THE PROBLEM: In the entries below, find the line with "เพื่อที่จะดูว่าจะเกิดอะไรขึ้นได้บ้าง" and the line with "จะเกิดอะไรขึ้นถ้าเราลองทำแบบ". Return those two lines and all lines between them, exactly.

Records from a data source:
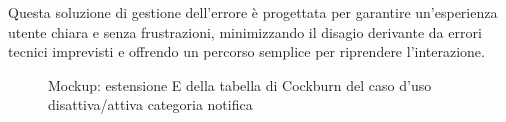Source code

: Questa soluzione di gestione dell'errore è progettata per garantire un'esperienza utente chiara e senza frustrazioni, minimizzando il disagio derivante da errori tecnici imprevisti e offrendo un percorso semplice per riprendere l'interazione.
\begin{figure}[ht]
    \centering
    \caption{Mockup: estensione E della tabella di Cockburn del caso d'uso disattiva/attiva categoria notifica}
    \label{fig:mockup_estensione_E_disattiva_notifiche}
\end{figure}

\newpage

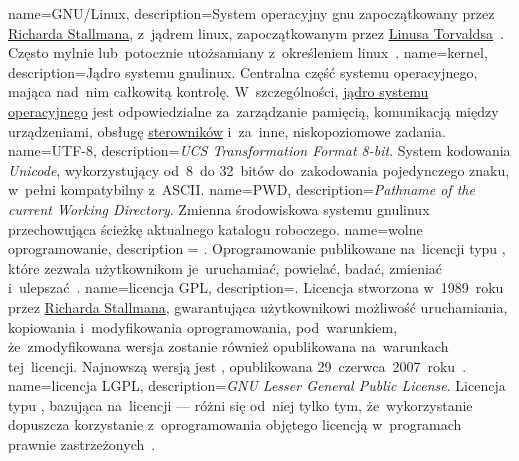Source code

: {
	name={GNU/Linux},
	description={System operacyjny \gls{gnu} zapoczątkowany przez \href{https://en.wikipedia.org/wiki/Richard_Stallman}{Richarda Stallmana}, z~jądrem \gls{linux}, zapoczątkowanym przez \href{https://en.wikipedia.org/wiki/Linus_Torvalds}{Linusa Torvaldsa}~\cite{gnulinux}. Często mylnie lub~potocznie utożsamiany z~określeniem \gls{linux}~\cite{gnu-faq,wiki:linux-naming-controversy}.}
}
{
	name={kernel},
	description={Jądro systemu \gls{gnulinux}. Centralna część systemu operacyjnego, mająca nad~nim całkowitą kontrolę. W~szczególności, \href{https://en.wikipedia.org/wiki/Kernel_(operating_system)}{jądro systemu operacyjnego} jest odpowiedzialne za~zarządzanie pamięcią, komunikacją między urządzeniami, obsługę \href{https://lwn.net/Kernel/LDD3/}{sterowników} i~za~inne, niskopoziomowe zadania.}
}
{
	name={UTF-8},
	description={\emph{UCS Transformation Format 8-bit}. System kodowania \emph{Unicode}, wykorzystujący od~8~do 32~bitów do~zakodowania pojedynczego znaku, w~pełni kompatybilny z~\gls{ASCII}.}
}
{
	name={PWD},
	description={\emph{Pathname of the current Working Directory}. Zmienna środowiskowa systemu \gls{gnulinux} przechowująca ścieżkę aktualnego katalogu roboczego.}
}
{
	name={wolne oprogramowanie},
	description = {. Oprogramowanie publikowane na~licencji typu , które zezwala użytkownikom je~uruchamiać, powielać, badać, zmieniać i~ulepszać~\cite{free-software}.}
}
{
	name={licencja GPL},
	description={. Licencja  stworzona w~1989~roku przez \href{https://en.wikipedia.org/wiki/Richard_Stallman}{Richarda Stallmana}, gwarantująca użytkownikowi możliwość uruchamiania, kopiowania i~modyfikowania oprogramowania, pod~warunkiem, że~zmodyfikowana wersja zostanie również opublikowana na~warunkach tej~licencji. Najnowszą wersją  jest , opublikowana 29~czerwca~2007~roku~\cite{gpl3,wiki:licenses-comparison}.}
}
{
	name={licencja LGPL},
	description={\emph{GNU Lesser General Public License}. Licencja typu , bazująca na~licencji  --- różni się od~niej tylko tym, że~wykorzystanie  dopuszcza korzystanie z~oprogramowania objętego licencją w~programach prawnie zastrzeżonych~\cite{lgpl3,why-not-lgpl,wiki:licenses-comparison}.}
}
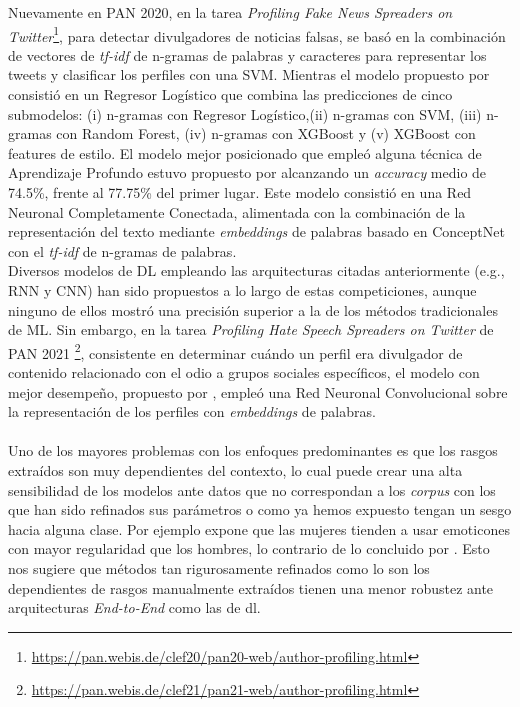  Nuevamente en PAN 2020, en la tarea \textit{Profiling Fake News Spreaders on Twitter}\footnote{\url{https://pan.webis.de/clef20/pan20-web/author-profiling.html}}, para detectar divulgadores de noticias falsas, \citep{pizarro:2020} se basó en la combinación de vectores de \textit{tf-idf} de n-gramas de palabras y caracteres para representar los tweets y clasificar los perfiles con una SVM. Mientras el modelo propuesto por \citep{buda:2020} consistió en un Regresor Logístico que combina las predicciones de cinco submodelos: (i) n-gramas con Regresor Logístico,(ii) n-gramas con SVM, (iii) n-gramas con Random Forest, (iv) n-gramas con XGBoost y (v) XGBoost con features de estilo. El modelo mejor posicionado que empleó alguna técnica de Aprendizaje Profundo estuvo propuesto por \citep{giglou:2020} alcanzando un \textit{accuracy} medio de 74.5\%, frente al 77.75\% del primer lugar. Este modelo consistió en una Red Neuronal Completamente Conectada, alimentada con la combinación de la representación del texto mediante \textit{embeddings} de palabras basado en ConceptNet con el \textit{tf-idf} de n-gramas de palabras.
 \\
Diversos modelos de DL empleando las arquitecturas citadas anteriormente (e.g., RNN y CNN) han sido propuestos a lo largo de estas competiciones, aunque ninguno de ellos mostró una precisión superior a la de los métodos tradicionales de ML. Sin embargo, en la tarea \textit{Profiling Hate Speech Spreaders on Twitter} de PAN 2021 \footnote{\url{https://pan.webis.de/clef21/pan21-web/author-profiling.html}}, consistente en determinar cuándo un perfil era divulgador de contenido relacionado con el odio a grupos sociales específicos, el modelo con mejor desempeño, propuesto por \citep{sinno:2021}, empleó una Red Neuronal Convolucional sobre la representación de los perfiles con \textit{embeddings} de palabras. 
\\\\
Uno de los mayores problemas con los enfoques predominantes es que los rasgos extraídos son muy dependientes del contexto, lo cual puede crear una alta sensibilidad de los modelos ante datos que no correspondan a los \textit{corpus} con los que han sido refinados sus parámetros o como ya hemos expuesto tengan un sesgo hacia alguna clase. Por ejemplo \citep{Newman2008GenderDI} expone que las mujeres tienden a usar emoticones con mayor regularidad que los hombres, lo contrario de lo concluido por \citep{Schwartz2013PersonalityGA}. Esto nos sugiere que métodos tan rigurosamente refinados como lo son los dependientes de rasgos manualmente extraídos tienen una menor robustez ante arquitecturas \textit{End-to-End} como las de \acl{dl}.

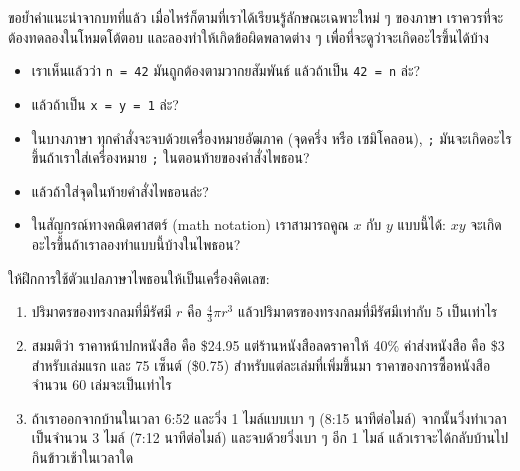 \begin{exercise}

ขอย้ำคำแนะนำจากบทที่แล้ว เมื่อไหร่ก็ตามที่เราได้เรียนรู้ลักษณะเฉพาะใหม่ ๆ ของภาษา 
เราควรที่จะต้องทดลองในโหมดโต้ตอบ และลองทำให้เกิดข้อผิดพลาดต่าง ๆ 
เพื่อที่จะดูว่าจะเกิดอะไรขึ้นได้บ้าง

\begin{itemize}

\item เราเห็นแล้วว่า {\tt n = 42} มันถูกต้องตามวากยสัมพันธ์  แล้วถ้าเป็น {\tt 42 = n} ล่ะ?

\item แล้วถ้าเป็น {\tt x = y = 1} ล่ะ?

\item ในบางภาษา ทุกคำสั่งจะจบด้วยเครื่องหมายอัฒภาค (จุดครึ่ง หรือ เซมิโคลอน), {\tt ;} 
มันจะเกิดอะไรขึ้นถ้าเราใส่เครื่องหมาย {\tt ;} ในตอนท้ายของคำสั่งไพธอน?

\item แล้วถ้าใส่จุดในท้ายคำสั่งไพธอนล่ะ?

\item ในสัญกรณ์ทางคณิตศาสตร์ (math notation) เราสามารถคูณ {\scriptsize$x$} กับ {\scriptsize$y$} แบบนี้ได้: {\scriptsize$x y$}
จะเกิดอะไรขึ้นถ้าเราลองทำแบบนี้บ้างในไพธอน?

\end{itemize}

\end{exercise}


\begin{exercise}

ให้ฝึกการใช้ตัวแปลภาษาไพธอนให้เป็นเครื่องคิดเลข: 

\begin{enumerate}

\item ปริมาตรของทรงกลมที่มีรัศมี {\scriptsize$r$} คือ {\scriptsize$\frac{4}{3} \pi r^3$}
แล้วปริมาตรของทรงกลมที่มีรัศมีเท่ากับ 5 เป็นเท่าไร

\item สมมติว่า ราคาหน้าปกหนังสือ คือ \$24.95 แต่ร้านหนังสือลดราคาให้ 40\% ค่าส่งหนังสือ คือ 
\$3 สำหรับเล่มแรก และ 75 เซ็นต์ (\$0.75) สำหรับแต่ละเล่มที่เพิ่มขึ้นมา ราคาของการซื้อหนังสือ
จำนวน 60 เล่มจะเป็นเท่าไร

\item ถ้าเราออกจากบ้านในเวลา 6:52 และวิ่ง 1 ไมล์แบบเบา ๆ  (8:15 นาทีต่อไมล์) 
จากนั้นวิ่งทำเวลาเป็นจำนวน 3 ไมล์ (7:12 นาทีต่อไมล์) และจบด้วยวิ่งเบา ๆ อีก 1 ไมล์ 
แล้วเราจะได้กลับบ้านไปกินข้าวเช้าในเวลาใด

\end{enumerate}
\end{exercise}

EXERCISE ANSWER:
เพื่อที่จะดูว่าจะเกิดอะไรขึ้นได้บ้าง

\begin{itemize}

\item เราเห็นแล้วว่า {\tt n = 42} มันถูกต้องตามวากยสัมพันธ์  แล้วถ้าเป็น {\tt 42 = n} ล่ะ?

\item แล้วถ้าเป็น {\tt x = y = 1} ล่ะ?

\item ในบางภาษา ทุกคำสั่งจะจบด้วยเครื่องหมายอัฒภาค (จุดครึ่ง หรือ เซมิโคลอน), {\tt ;} 
มันจะเกิดอะไรขึ้นถ้าเราใส่เครื่องหมาย {\tt ;} ในตอนท้ายของคำสั่งไพธอน?

\item แล้วถ้าใส่จุดในท้ายคำสั่งไพธอนล่ะ?

\item ในสัญกรณ์ทางคณิตศาสตร์ (math notation) เราสามารถคูณ {\scriptsize$x$} กับ {\scriptsize$y$} แบบนี้ได้: {\scriptsize$x y$}
จะเกิดอะไรขึ้นถ้าเราลองทำแบบนี้บ้างในไพธอน?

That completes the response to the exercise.